Saddlebacks: The giant tortoises of the Galapagos

September 26, 2019 2:43 pm

Category:

GalapagosTortoiseTourists

Majestic, ancient and prehistoric in appearance, giant saddleback tortoises are only found in two places in the world. These magnificent reptiles inhabit the Aldabra Atoll in the Indian Ocean, and the Galapagos Islands in the Pacific Ocean.

Image Credit

Weighing up to 270 kilograms, and with a lifespan of 150 years, saddleback tortoises may be slow moving, but they have few enemies. Sadly, human habitation has made them more vulnerable and of the 14 sub-species of the Galapagos tortoises, 3 are extinct, with only one surviving male in a 4th sub-species still alive.

An Ancient Animal

There is something almost magical about the way these giant tortoises roam around and it’s easy to see why the Galapagos were named after them. When the islands were discovered in 1535 they were named galapago, which in Spanish means saddle and refers to the design and shape of the shell of the tortoise.

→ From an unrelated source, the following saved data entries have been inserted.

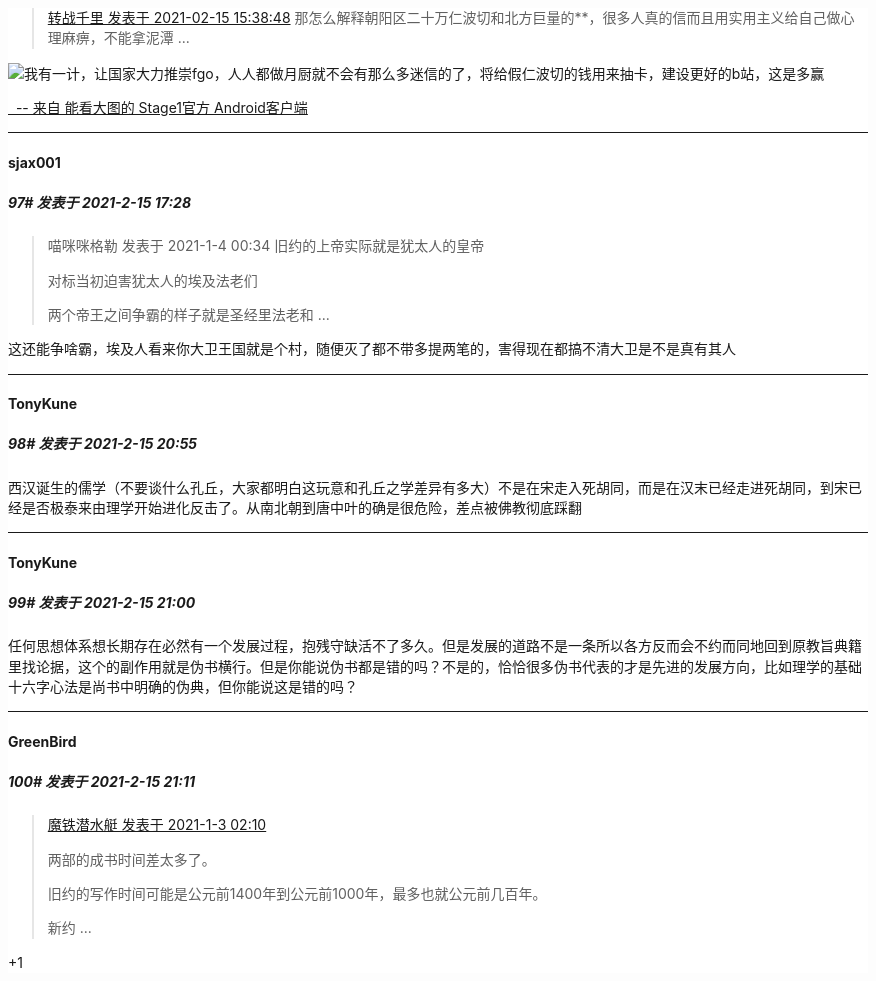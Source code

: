 
<blockquote><a href="httphttps://bbs.saraba1st.com/2b/forum.php?mod=redirect&amp;goto=findpost&amp;pid=50338889&amp;ptid=1980919" target="_blank">转战千里 发表于 2021-02-15 15:38:48</a>
那怎么解释朝阳区二十万仁波切和北方巨量的**，很多人真的信而且用实用主义给自己做心理麻痹，不能拿泥潭 ...</blockquote><img src="https://static.saraba1st.com/image/smiley/face2017/065.png" referrerpolicy="no-referrer">我有一计，让国家大力推崇fgo，人人都做月厨就不会有那么多迷信的了，将给假仁波切的钱用来抽卡，建设更好的b站，这是多赢

[  -- 来自 能看大图的 Stage1官方 Android客户端](https://www.coolapk.com/apk/140634)


-----

####  sjax001  
##### 97#       发表于 2021-2-15 17:28


<blockquote>喵咪咪格勒 发表于 2021-1-4 00:34
旧约的上帝实际就是犹太人的皇帝

对标当初迫害犹太人的埃及法老们

两个帝王之间争霸的样子就是圣经里法老和 ...</blockquote>
这还能争啥霸，埃及人看来你大卫王国就是个村，随便灭了都不带多提两笔的，害得现在都搞不清大卫是不是真有其人


-----

####  TonyKune  
##### 98#       发表于 2021-2-15 20:55


西汉诞生的儒学（不要谈什么孔丘，大家都明白这玩意和孔丘之学差异有多大）不是在宋走入死胡同，而是在汉末已经走进死胡同，到宋已经是否极泰来由理学开始进化反击了。从南北朝到唐中叶的确是很危险，差点被佛教彻底踩翻


-----

####  TonyKune  
##### 99#       发表于 2021-2-15 21:00


任何思想体系想长期存在必然有一个发展过程，抱残守缺活不了多久。但是发展的道路不是一条所以各方反而会不约而同地回到原教旨典籍里找论据，这个的副作用就是伪书横行。但是你能说伪书都是错的吗？不是的，恰恰很多伪书代表的才是先进的发展方向，比如理学的基础十六字心法是尚书中明确的伪典，但你能说这是错的吗？


-----

####  GreenBird  
##### 100#       发表于 2021-2-15 21:11


<blockquote><a href="httphttps://bbs.saraba1st.com/2b/forum.php?mod=redirect&amp;goto=findpost&amp;pid=49922765&amp;ptid=1980919" target="_blank">魔铁潜水艇 发表于 2021-1-3 02:10</a>

两部的成书时间差太多了。

旧约的写作时间可能是公元前1400年到公元前1000年，最多也就公元前几百年。

新约 ...</blockquote>
+1
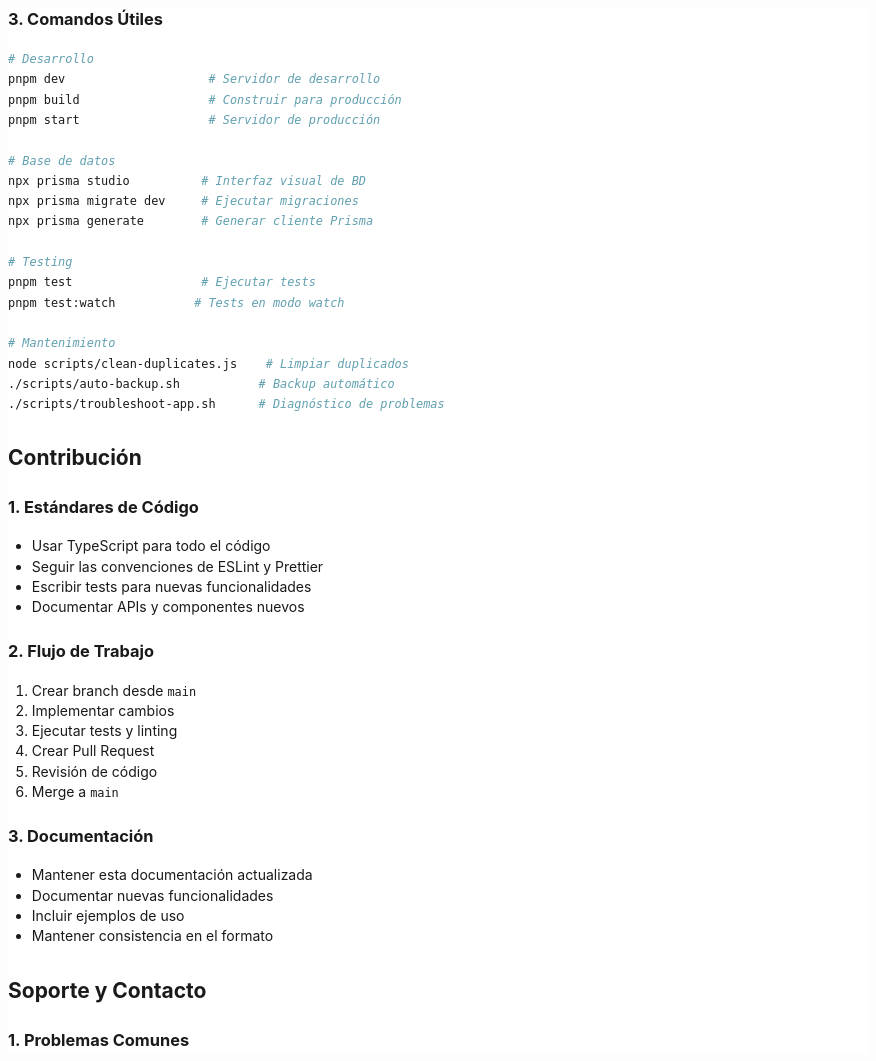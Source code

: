 ### 3. Comandos Útiles

```bash
# Desarrollo
pnpm dev                    # Servidor de desarrollo
pnpm build                  # Construir para producción
pnpm start                  # Servidor de producción

# Base de datos
npx prisma studio          # Interfaz visual de BD
npx prisma migrate dev     # Ejecutar migraciones
npx prisma generate        # Generar cliente Prisma

# Testing
pnpm test                  # Ejecutar tests
pnpm test:watch           # Tests en modo watch

# Mantenimiento
node scripts/clean-duplicates.js    # Limpiar duplicados
./scripts/auto-backup.sh           # Backup automático
./scripts/troubleshoot-app.sh      # Diagnóstico de problemas
```

## Contribución

### 1. Estándares de Código

- Usar TypeScript para todo el código
- Seguir las convenciones de ESLint y Prettier
- Escribir tests para nuevas funcionalidades
- Documentar APIs y componentes nuevos

### 2. Flujo de Trabajo

1. Crear branch desde `main`
2. Implementar cambios
3. Ejecutar tests y linting
4. Crear Pull Request
5. Revisión de código
6. Merge a `main`

### 3. Documentación

- Mantener esta documentación actualizada
- Documentar nuevas funcionalidades
- Incluir ejemplos de uso
- Mantener consistencia en el formato

## Soporte y Contacto

### 1. Problemas Comunes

Across the Galapagos Islands, the tortoises differ in shape and size. The somewhat smaller saddlebacks have long limbs and neck, with a raised shell, and have adapted to the drier, lower lying islands. The larger tortoises have dome shaped shells and are better equipped for reaching low growing vegetation and fruit, and navigating the lush grasslands. The saddleback tortoises are living proof that over the years, animals have adapted to their environment and their bodies have changed accordingly.

Breeding Season

Breeding season for the tortoises lasts from January to June, with eggs incubating for up to 8 months. Galapagos holidays, are ideally booked when the tortoises hatch during November and April, as seeing them emerge from their eggs is something truly special. It’s incredible to think that these tortoises grow so enormous, and that they only reach sexual maturity at between 20 and 30 years old.

Protecting the Galapagos Tortoises

Aside from hawks swooping up babies, the saddleback tortoises fall prey to few predators, although domestic pets have posed problems. In 1959, in an effort to protect the tortoises’ dwindling numbers, the Galapagos Islands were declared a National Park and the native wildlife was therefore legally protected.

Today, a captive rearing centre in Santa Cruz, as well as a number of other conservation programs, protect and look after the tortoises. Hopefully this will ensure that they continue to thrive for years to come.